**EXTRACTED INFORMATION**
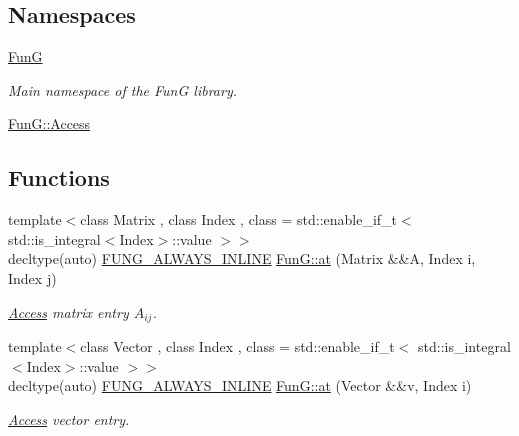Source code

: \subsection*{Namespaces}
\begin{DoxyCompactItemize}
\item 
\hyperlink{namespaceFunG}{Fun\-G}
\begin{DoxyCompactList}\small\item\em Main namespace of the Fun\-G library. \end{DoxyCompactList}\item 
\hyperlink{namespaceFunG_1_1Access}{Fun\-G\-::\-Access}
\end{DoxyCompactItemize}
\subsection*{Functions}
\begin{DoxyCompactItemize}
\item 
{\footnotesize template$<$class Matrix , class Index , class  = std\-::enable\-\_\-if\-\_\-t$<$ std\-::is\-\_\-integral$<$\-Index$>$\-::value $>$$>$ }\\decltype(auto) \hyperlink{macros_8hh_a03b9da186125795e5afa49d0ef1cc32f}{F\-U\-N\-G\-\_\-\-A\-L\-W\-A\-Y\-S\-\_\-\-I\-N\-L\-I\-N\-E} \hyperlink{namespaceFunG_aae631e6149505bdfc0b1c6162b370c7f}{Fun\-G\-::at} (Matrix \&\&A, Index i, Index j)
\begin{DoxyCompactList}\small\item\em \hyperlink{namespaceFunG_1_1Access}{Access} matrix entry $A_{ij}$. \end{DoxyCompactList}\item 
{\footnotesize template$<$class Vector , class Index , class  = std\-::enable\-\_\-if\-\_\-t$<$ std\-::is\-\_\-integral$<$\-Index$>$\-::value $>$$>$ }\\decltype(auto) \hyperlink{macros_8hh_a03b9da186125795e5afa49d0ef1cc32f}{F\-U\-N\-G\-\_\-\-A\-L\-W\-A\-Y\-S\-\_\-\-I\-N\-L\-I\-N\-E} \hyperlink{namespaceFunG_aa40271c9228c5ccee8a4973f27918630}{Fun\-G\-::at} (Vector \&\&v, Index i)
\begin{DoxyCompactList}\small\item\em \hyperlink{namespaceFunG_1_1Access}{Access} vector entry. \end{DoxyCompactList}\end{DoxyCompactItemize}
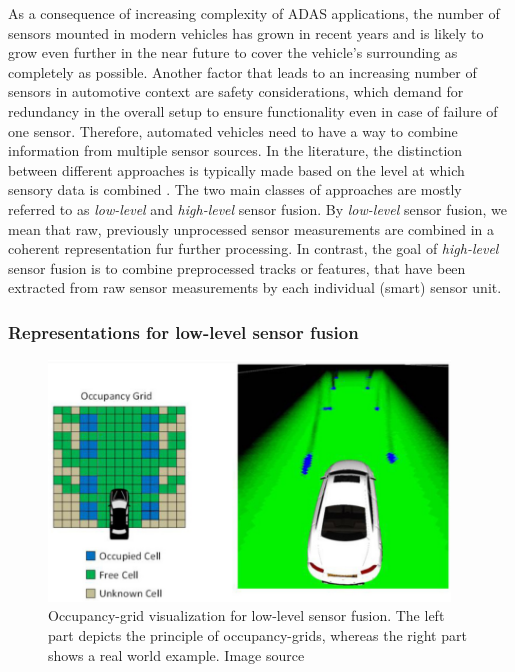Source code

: As a consequence of increasing complexity of \ac{ADAS} applications, the number of sensors mounted in modern vehicles has grown in recent years and is likely to grow even further in the near future to cover the vehicle's surrounding as completely as possible.
Another factor that leads to an increasing number of sensors in automotive context are safety considerations, which demand for redundancy in the overall setup to ensure functionality even in case of failure of one sensor.
Therefore, automated vehicles need to have a way to combine information from multiple sensor sources.
In the literature, the distinction between different approaches is typically made based on the level at which sensory data is combined \cite{Elfring2016}.
The two main classes of approaches are mostly referred to as \emph{low-level} and \emph{high-level} sensor fusion.
By \emph{low-level} sensor fusion, we mean that raw, previously unprocessed sensor measurements are combined in a coherent representation fur further processing.
In contrast, the goal of \emph{high-level} sensor fusion is to combine preprocessed tracks or features, that have been extracted from raw sensor measurements by each individual (smart) sensor unit.

\subsubsection{Representations for low-level sensor fusion}

\begin{figure}[t!]
	\centering
	\includegraphics[width=0.95\textwidth]{imgs/occupancy_grid_principle.png}
    \caption{Occupancy-grid visualization for low-level sensor fusion. The left part depicts the principle of occupancy-grids, whereas the right part shows a real world example. Image source \cite{Hohm2014}}
	\label{fig:occupancy-grid}
\end{figure}

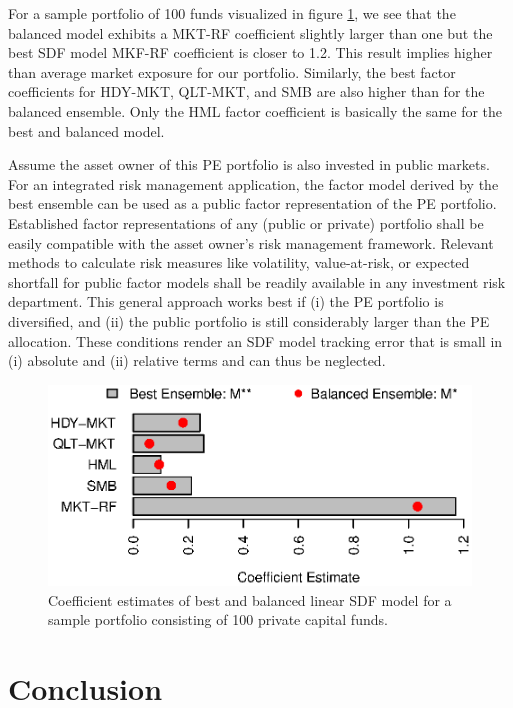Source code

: \documentclass[12pt]{article}
\begin{document}
For a sample portfolio of 100 funds visualized in figure \ref{fig:coef_barchart_100_pofo}, we see that the balanced model exhibits a MKT-RF coefficient slightly larger than one but the best SDF model MKF-RF coefficient is closer to 1.2.
This result implies higher than average market exposure for our portfolio.
Similarly, the best factor coefficients for HDY-MKT, QLT-MKT, and SMB are also higher than for the balanced ensemble.
Only the HML factor coefficient is basically the same for the best and balanced model.

Assume the asset owner of this PE portfolio is also invested in public markets.
For an integrated risk management application, the factor model derived by the best ensemble can be used as a public factor representation of the PE portfolio.
Established factor representations of any (public or private) portfolio shall be easily compatible with the asset owner's risk management framework.
Relevant methods to calculate risk measures like volatility, value-at-risk, or expected shortfall for public factor models shall be readily available in any investment risk department. 
This general approach works best if (i) the PE portfolio is diversified, and (ii) the public portfolio is still considerably larger than the PE allocation.
These conditions render an SDF model tracking error that is small in (i) absolute and (ii) relative terms and can thus be neglected.

\begin{figure}[H]
	\centering
	\includegraphics{Figures/Coefs100Pofo}
	\caption{Coefficient estimates of best and balanced linear SDF model for a sample portfolio consisting of 100 private capital funds.}
	\label{fig:coef_barchart_100_pofo}
\end{figure}

\fi

\section{Conclusion}
\label{sec:conclusion}
\end{document}
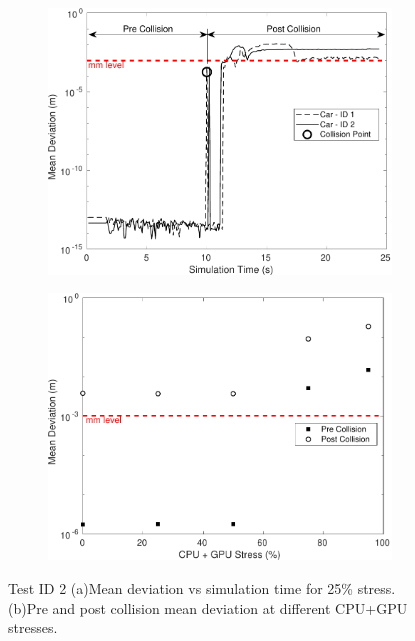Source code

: \begin{figure}[h]
    \centering
    \begin{subfigure}{.49\textwidth}
        \includegraphics[width=1\textwidth]{Other/Figures/CarsCollisionCG25.pdf}
        \caption{}
        \label{CarsCollisionCG25}
    \end{subfigure}
    \begin{subfigure}{.49\textwidth}
        \includegraphics[width=1\textwidth]{Other/Figures/CarsCollisionPrePost.pdf}
        \caption{}
        \label{CarsCollisionPrePost}
    \end{subfigure}
    \caption{Test ID 2 (a)Mean deviation vs simulation time for 25\% stress. (b)Pre and post collision mean deviation at different CPU+GPU stresses.}
\end{figure}

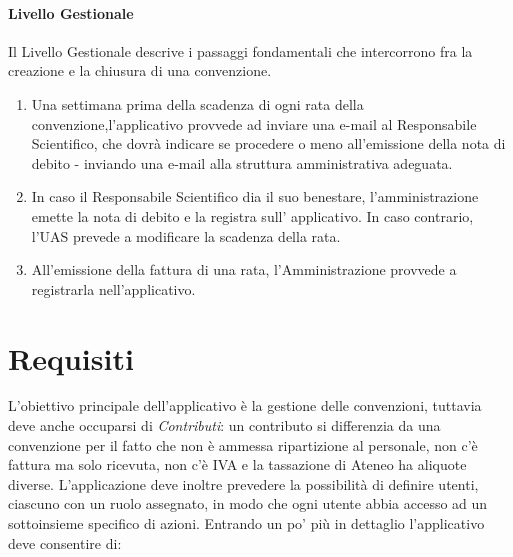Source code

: \paragraph{Livello Gestionale}
Il Livello Gestionale descrive i passaggi fondamentali che intercorrono fra la creazione e la chiusura di una convenzione.\newline
\begin{enumerate}
\item Una settimana prima della scadenza di ogni rata della convenzione,l'applicativo provvede ad inviare una e-mail al Responsabile Scientifico, che dovrà indicare se procedere o meno all'emissione della nota di debito - inviando una e-mail alla struttura amministrativa adeguata.
\item In caso il Responsabile Scientifico dia il suo benestare, l'amministrazione emette la nota di debito e la registra sull' applicativo. In caso contrario, l'UAS prevede a modificare la scadenza della rata.
\item All'emissione della fattura di una rata, l'Amministrazione provvede a registrarla nell'applicativo.\newline
\end{enumerate}

\section{Requisiti}
L'obiettivo principale dell'applicativo è la gestione delle convenzioni, tuttavia deve anche occuparsi di \textsl{Contributi}: un contributo si differenzia da una convenzione per il fatto che non è ammessa ripartizione al personale, non c'è fattura ma solo ricevuta, non c'è IVA e la tassazione di Ateneo ha aliquote diverse.\newline
L'applicazione deve inoltre prevedere la possibilità di definire utenti, ciascuno con un ruolo assegnato, in modo che ogni utente abbia accesso ad un sottoinsieme specifico di azioni. Entrando un po' più in dettaglio l'applicativo deve
consentire di:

**WHAT THIS TASK INVOLVES**
Copy out, word for word, the part of the entries above that begins at the line with "Another factor that" and ends at the line with "Therefore, automated vehicles", including both.

**EXERCISE RESULT**
Another factor that leads to an increasing number of sensors in automotive context are safety considerations, which demand for redundancy in the overall setup to ensure functionality even in case of failure of one sensor.
Therefore, automated vehicles need to have a way to combine information from multiple sensor sources.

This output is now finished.